You got it wrong on the blacks and Mexicans. Houston has a ton of black people, and the black people in Austin are on the Eastside, around Rosewood and 12th and north of that. The projects on Poquito and Rosewood have a lot of black people (I used to live across from there! Negro youth would throw stones at me or try to sell me crack as I’d ride my bike, and I’d yell insults at them!)

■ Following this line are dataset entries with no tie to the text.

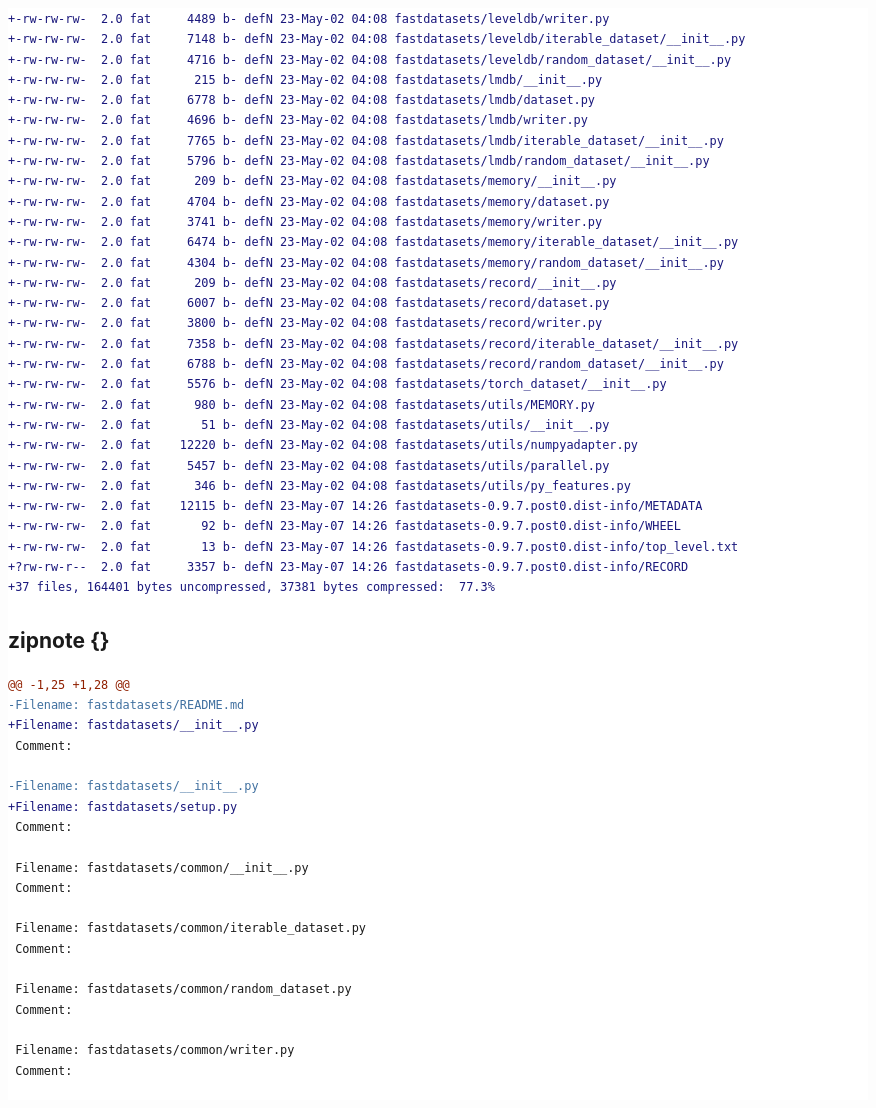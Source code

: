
 ```diff
+-rw-rw-rw-  2.0 fat     4489 b- defN 23-May-02 04:08 fastdatasets/leveldb/writer.py
+-rw-rw-rw-  2.0 fat     7148 b- defN 23-May-02 04:08 fastdatasets/leveldb/iterable_dataset/__init__.py
+-rw-rw-rw-  2.0 fat     4716 b- defN 23-May-02 04:08 fastdatasets/leveldb/random_dataset/__init__.py
+-rw-rw-rw-  2.0 fat      215 b- defN 23-May-02 04:08 fastdatasets/lmdb/__init__.py
+-rw-rw-rw-  2.0 fat     6778 b- defN 23-May-02 04:08 fastdatasets/lmdb/dataset.py
+-rw-rw-rw-  2.0 fat     4696 b- defN 23-May-02 04:08 fastdatasets/lmdb/writer.py
+-rw-rw-rw-  2.0 fat     7765 b- defN 23-May-02 04:08 fastdatasets/lmdb/iterable_dataset/__init__.py
+-rw-rw-rw-  2.0 fat     5796 b- defN 23-May-02 04:08 fastdatasets/lmdb/random_dataset/__init__.py
+-rw-rw-rw-  2.0 fat      209 b- defN 23-May-02 04:08 fastdatasets/memory/__init__.py
+-rw-rw-rw-  2.0 fat     4704 b- defN 23-May-02 04:08 fastdatasets/memory/dataset.py
+-rw-rw-rw-  2.0 fat     3741 b- defN 23-May-02 04:08 fastdatasets/memory/writer.py
+-rw-rw-rw-  2.0 fat     6474 b- defN 23-May-02 04:08 fastdatasets/memory/iterable_dataset/__init__.py
+-rw-rw-rw-  2.0 fat     4304 b- defN 23-May-02 04:08 fastdatasets/memory/random_dataset/__init__.py
+-rw-rw-rw-  2.0 fat      209 b- defN 23-May-02 04:08 fastdatasets/record/__init__.py
+-rw-rw-rw-  2.0 fat     6007 b- defN 23-May-02 04:08 fastdatasets/record/dataset.py
+-rw-rw-rw-  2.0 fat     3800 b- defN 23-May-02 04:08 fastdatasets/record/writer.py
+-rw-rw-rw-  2.0 fat     7358 b- defN 23-May-02 04:08 fastdatasets/record/iterable_dataset/__init__.py
+-rw-rw-rw-  2.0 fat     6788 b- defN 23-May-02 04:08 fastdatasets/record/random_dataset/__init__.py
+-rw-rw-rw-  2.0 fat     5576 b- defN 23-May-02 04:08 fastdatasets/torch_dataset/__init__.py
+-rw-rw-rw-  2.0 fat      980 b- defN 23-May-02 04:08 fastdatasets/utils/MEMORY.py
+-rw-rw-rw-  2.0 fat       51 b- defN 23-May-02 04:08 fastdatasets/utils/__init__.py
+-rw-rw-rw-  2.0 fat    12220 b- defN 23-May-02 04:08 fastdatasets/utils/numpyadapter.py
+-rw-rw-rw-  2.0 fat     5457 b- defN 23-May-02 04:08 fastdatasets/utils/parallel.py
+-rw-rw-rw-  2.0 fat      346 b- defN 23-May-02 04:08 fastdatasets/utils/py_features.py
+-rw-rw-rw-  2.0 fat    12115 b- defN 23-May-07 14:26 fastdatasets-0.9.7.post0.dist-info/METADATA
+-rw-rw-rw-  2.0 fat       92 b- defN 23-May-07 14:26 fastdatasets-0.9.7.post0.dist-info/WHEEL
+-rw-rw-rw-  2.0 fat       13 b- defN 23-May-07 14:26 fastdatasets-0.9.7.post0.dist-info/top_level.txt
+?rw-rw-r--  2.0 fat     3357 b- defN 23-May-07 14:26 fastdatasets-0.9.7.post0.dist-info/RECORD
+37 files, 164401 bytes uncompressed, 37381 bytes compressed:  77.3%
```

## zipnote {}

```diff
@@ -1,25 +1,28 @@
-Filename: fastdatasets/README.md
+Filename: fastdatasets/__init__.py
 Comment: 
 
-Filename: fastdatasets/__init__.py
+Filename: fastdatasets/setup.py
 Comment: 
 
 Filename: fastdatasets/common/__init__.py
 Comment: 
 
 Filename: fastdatasets/common/iterable_dataset.py
 Comment: 
 
 Filename: fastdatasets/common/random_dataset.py
 Comment: 
 
 Filename: fastdatasets/common/writer.py
 Comment: 
 
```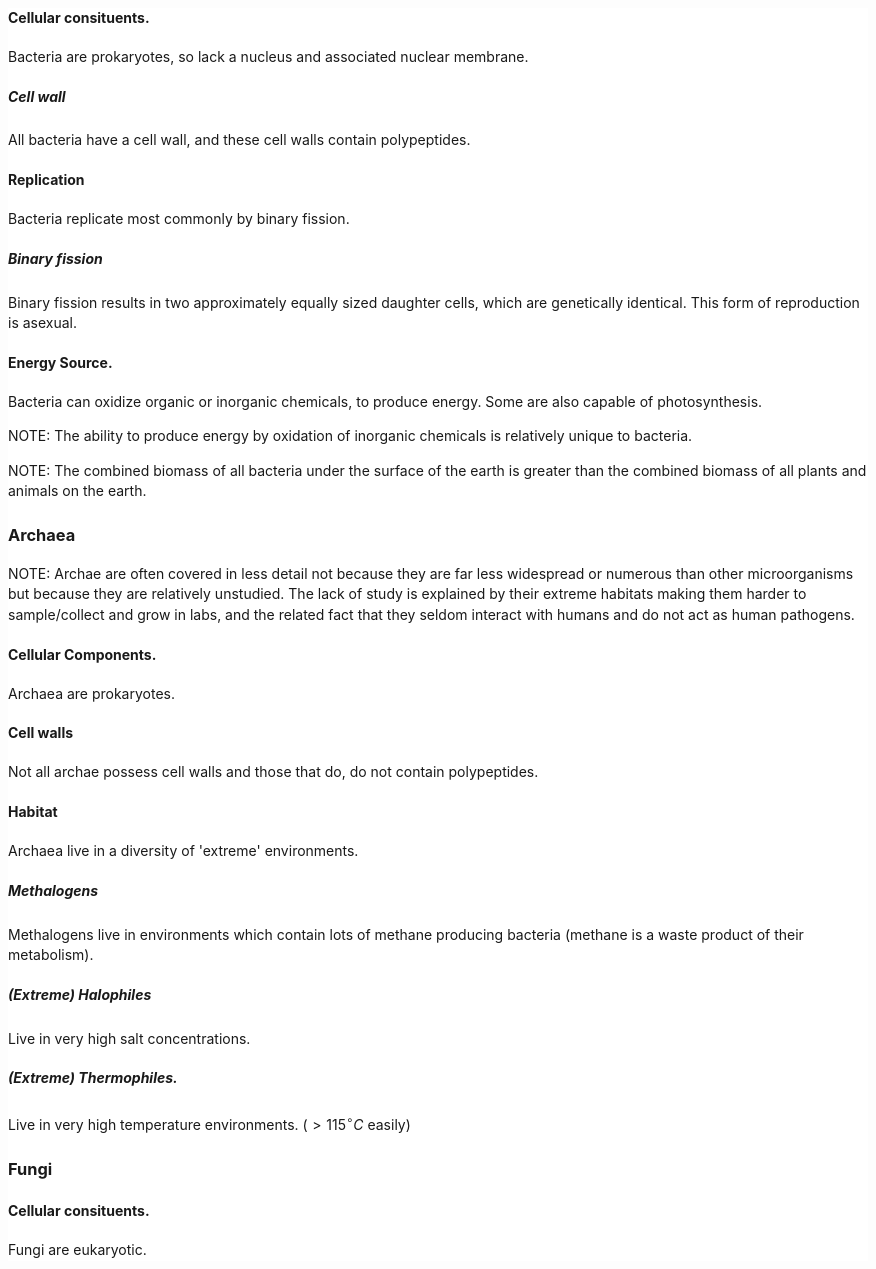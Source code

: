 #### Cellular consituents.
Bacteria are prokaryotes, so lack a nucleus and associated nuclear membrane.

##### Cell wall
All bacteria have a cell wall, and these cell walls contain polypeptides.

#### Replication
Bacteria replicate most commonly by binary fission.

##### Binary fission
Binary fission results in two approximately equally sized daughter cells, which are genetically identical. This form of reproduction is asexual.

#### Energy Source.
Bacteria can oxidize organic or inorganic chemicals, to produce energy. Some are also capable of photosynthesis.

NOTE: The ability to produce energy by oxidation of inorganic chemicals is relatively unique to bacteria.

NOTE: The combined biomass of all bacteria under the surface of the earth is greater than the combined biomass of all plants and animals on the earth.

### Archaea
NOTE: Archae are often covered in less detail not because they are far less widespread or numerous than other microorganisms but because they are relatively unstudied. The lack of study is explained by their extreme habitats making them harder to sample/collect and grow in labs, and the related fact that they seldom interact with humans and do not act as human pathogens.

#### Cellular Components.
Archaea are prokaryotes.

#### Cell walls
Not all archae possess cell walls and those that do, do not contain polypeptides.

#### Habitat
Archaea live in a diversity of 'extreme' environments.

##### Methalogens
Methalogens live in environments which contain lots of methane producing bacteria (methane is a waste product of their metabolism).

##### (Extreme) Halophiles
Live in very high salt concentrations.

##### (Extreme) Thermophiles.
Live in very high temperature environments. ($>115^\circ C$  easily)

### Fungi

#### Cellular consituents.
Fungi are eukaryotic.
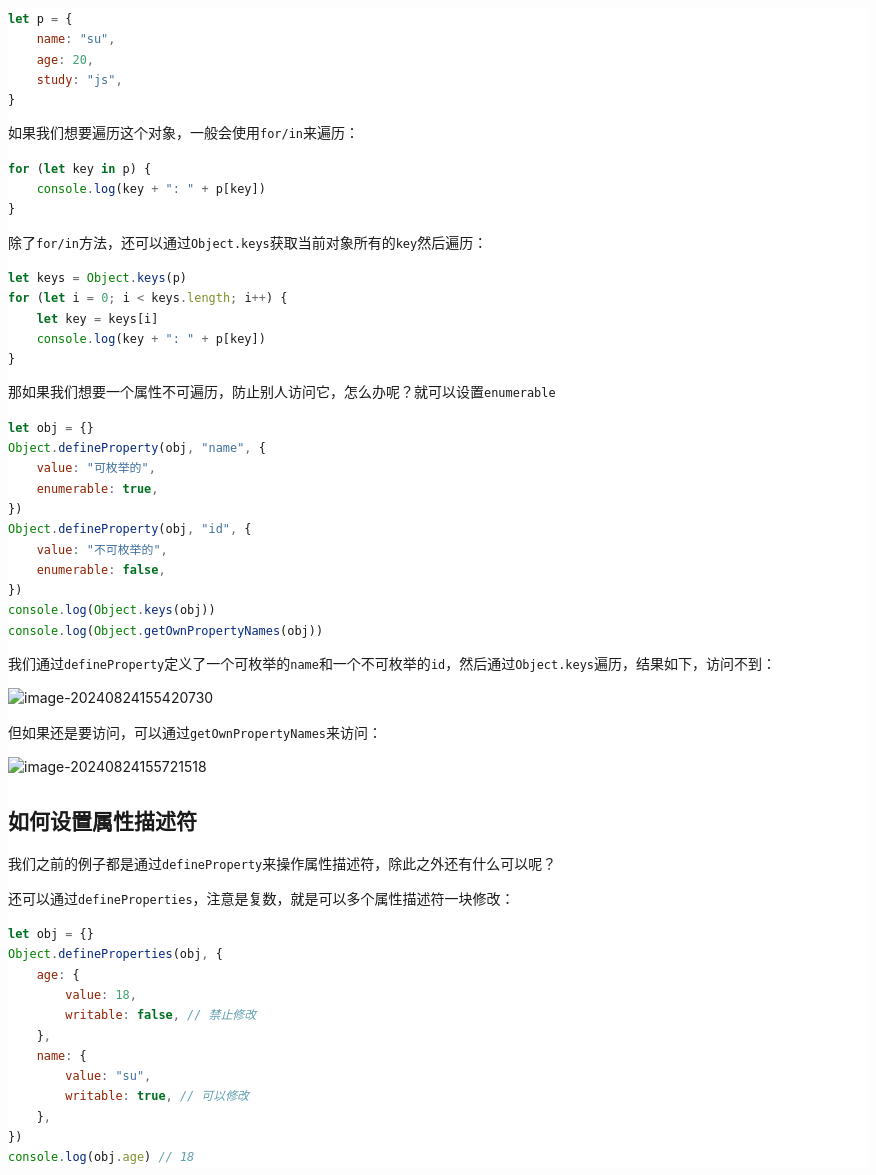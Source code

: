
 ```js
let p = {
	name: "su",
	age: 20,
	study: "js",
}
```

如果我们想要遍历这个对象，一般会使用`for/in`来遍历：

```js
for (let key in p) {
	console.log(key + ": " + p[key])
}
```

除了`for/in`方法，还可以通过`Object.keys`获取当前对象所有的`key`然后遍历：

```js
let keys = Object.keys(p)
for (let i = 0; i < keys.length; i++) {
	let key = keys[i]
	console.log(key + ": " + p[key])
}
```

那如果我们想要一个属性不可遍历，防止别人访问它，怎么办呢？就可以设置`enumerable`

```js
let obj = {}
Object.defineProperty(obj, "name", {
	value: "可枚举的",
	enumerable: true,
})
Object.defineProperty(obj, "id", {
	value: "不可枚举的",
	enumerable: false,
})
console.log(Object.keys(obj))
console.log(Object.getOwnPropertyNames(obj))
```

我们通过`defineProperty`定义了一个可枚举的`name`和一个不可枚举的`id`，然后通过`Object.keys`遍历，结果如下，访问不到：

![image-20240824155420730](https://chen-1320883525.cos.ap-chengdu.myqcloud.com/img/image-20240824155420730.png)

但如果还是要访问，可以通过`getOwnPropertyNames`来访问：

![image-20240824155721518](https://chen-1320883525.cos.ap-chengdu.myqcloud.com/img/image-20240824155721518.png)

## 如何设置属性描述符

我们之前的例子都是通过`defineProperty`来操作属性描述符，除此之外还有什么可以呢？

还可以通过`defineProperties`，注意是复数，就是可以多个属性描述符一块修改：

```js
let obj = {}
Object.defineProperties(obj, {
	age: {
		value: 18,
		writable: false, // 禁止修改
	},
	name: {
		value: "su",
		writable: true, // 可以修改
	},
})
console.log(obj.age) // 18
```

You missed Dallas. Dallas has some attractive well dressed Hispanic girls in Oak Cliff. Dallas is the worst in Texas when it comes to the Barbie thing with white ladies, but there’s some good here and there. My fiancee was born there! And North Oak Cliff and Greenville Ave have some cool stuff.
01.19.10 at 10:53 pm
Oh yeah Houston has a big Black Panther history… totally a black city, as is Dallas to a certain degree. Austin and San Antonio are more Hispanic.
Arv is spot on on the gun deal in Texas. It’s a bummer that the ATF is now trying to crack down on legal private gun sales in Texas.
01.19.10 at 10:59 pm
Texan killed me with “get fucked you marmaduke”
Hire that guy to write for this site.
PS, nyc mexican food is poison. Even Chicago has infinitely better mex.
01.21.10 at 1:29 am
Dude. NYC mexican food is a joke, shit gives me the vomits just thinking about it.
01.23.10 at 5:44 pm
You have obviously never been to dallas, you cannot stop in a Ross or even a coffee shop without having half of the people there from different countries…from indian, black, asain, middle eastern, african, etc. So, come take a friendly visit to Dallas, I will show you around.
01.24.10 at 4:02 pm
ALSO, In oak cliff, if you step there you will get shot, I highly suggest you not go there hahaha.
I am mexican and puertorican, And I do not dress like a fucking chula.